───── DATASET ENTRIES

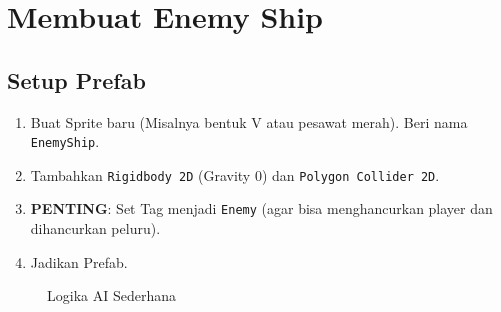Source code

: 
\section{Membuat Enemy Ship}

\subsection{Setup Prefab}
\begin{enumerate}
    \item Buat Sprite baru (Misalnya bentuk V atau pesawat merah). Beri nama \texttt{EnemyShip}.
    \item Tambahkan \texttt{Rigidbody 2D} (Gravity 0) dan \texttt{Polygon Collider 2D}.
    \item \textbf{PENTING}: Set Tag menjadi \texttt{Enemy} (agar bisa menghancurkan player dan dihancurkan peluru).
    \item Jadikan Prefab.
\end{enumerate}

\begin{figure}[ht]
    \centering
    \caption{Logika AI Sederhana}
    \label{fig:enemy_ai}
\end{figure}
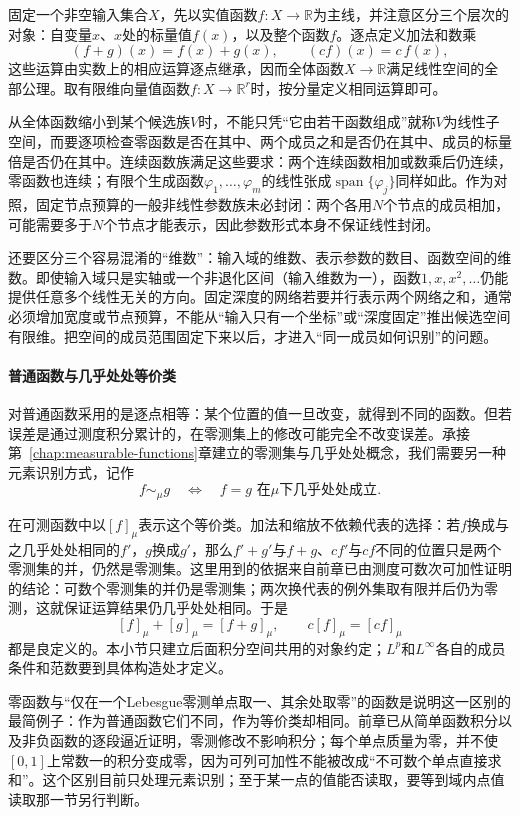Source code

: 固定一个非空输入集合$X$，先以实值函数$f:X\to\mathbb R$为主线，并注意区分三个层次的对象：自变量$x$、$x$处的标量值$f(x)$，以及整个函数$f$。逐点定义加法和数乘
\[
  (f+g)(x)=f(x)+g(x),\qquad (cf)(x)=c\,f(x),
\]
这些运算由实数上的相应运算逐点继承，因而全体函数$X\to\mathbb R$满足线性空间的全部公理。取有限维向量值函数$f:X\to\mathbb R^r$时，按分量定义相同运算即可。

从全体函数缩小到某个候选族$V$时，不能只凭“它由若干函数组成”就称$V$为线性子空间，而要逐项检查零函数是否在其中、两个成员之和是否仍在其中、成员的标量倍是否仍在其中。连续函数族满足这些要求：两个连续函数相加或数乘后仍连续，零函数也连续；有限个生成函数$\varphi_1,\ldots,\varphi_m$的线性张成$\operatorname{span}\{\varphi_j\}$同样如此。作为对照，固定节点预算的一般非线性参数族未必封闭：两个各用$N$个节点的成员相加，可能需要多于$N$个节点才能表示，因此参数形式本身不保证线性封闭。

还要区分三个容易混淆的“维数”：输入域的维数、表示参数的数目、函数空间的维数。即使输入域只是实轴或一个非退化区间（输入维数为一），函数$1,x,x^2,\ldots$仍能提供任意多个线性无关的方向。固定深度的网络若要并行表示两个网络之和，通常必须增加宽度或节点预算，不能从“输入只有一个坐标”或“深度固定”推出候选空间有限维。把空间的成员范围固定下来以后，才进入“同一成员如何识别”的问题。

\paragraph{普通函数与几乎处处等价类}

对普通函数采用的是逐点相等：某个位置的值一旦改变，就得到不同的函数。但若误差是通过测度积分累计的，在零测集上的修改可能完全不改变误差。承接第~\ref{chap:measurable-functions}章建立的零测集与几乎处处概念，我们需要另一种元素识别方式，记作
\[
  f\sim_\mu g\quad\Longleftrightarrow\quad f=g\text{ 在$\mu$下几乎处处成立}.
\]

在可测函数中以$[f]_\mu$表示这个等价类。加法和缩放不依赖代表的选择：若$f$换成与之几乎处处相同的$f'$，$g$换成$g'$，那么$f'+g'$与$f+g$、$cf'$与$cf$不同的位置只是两个零测集的并，仍然是零测集。这里用到的依据来自前章已由测度可数次可加性证明的结论：可数个零测集的并仍是零测集；两次换代表的例外集取有限并后仍为零测，这就保证运算结果仍几乎处处相同。于是
\[
  [f]_\mu+[g]_\mu=[f+g]_\mu,\qquad c[f]_\mu=[cf]_\mu
\]
都是良定义的。本小节只建立后面积分空间共用的对象约定；$L^p$和$L^\infty$各自的成员条件和范数要到具体构造处才定义。

零函数与“仅在一个Lebesgue零测单点取一、其余处取零”的函数是说明这一区别的最简例子：作为普通函数它们不同，作为等价类却相同。前章已从简单函数积分以及非负函数的逐段逼近证明，零测修改不影响积分；每个单点质量为零，并不使$[0,1]$上常数一的积分变成零，因为可列可加性不能被改成“不可数个单点直接求和”。这个区别目前只处理元素识别；至于某一点的值能否读取，要等到域内点值读取那一节另行判断。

──────────

■ YOUR GOAL
Return each line above where the word "mathbb" shows up.

■ EXERCISE OUTPUT
: 固定一个非空输入集合$X$，先以实值函数$f:X\to\mathbb R$为主线，并注意区分三个层次的对象：自变量$x$、$x$处的标量值$f(x)$，以及整个函数$f$。逐点定义加法和数乘
这些运算由实数上的相应运算逐点继承，因而全体函数$X\to\mathbb R$满足线性空间的全部公理。取有限维向量值函数$f:X\to\mathbb R^r$时，按分量定义相同运算即可。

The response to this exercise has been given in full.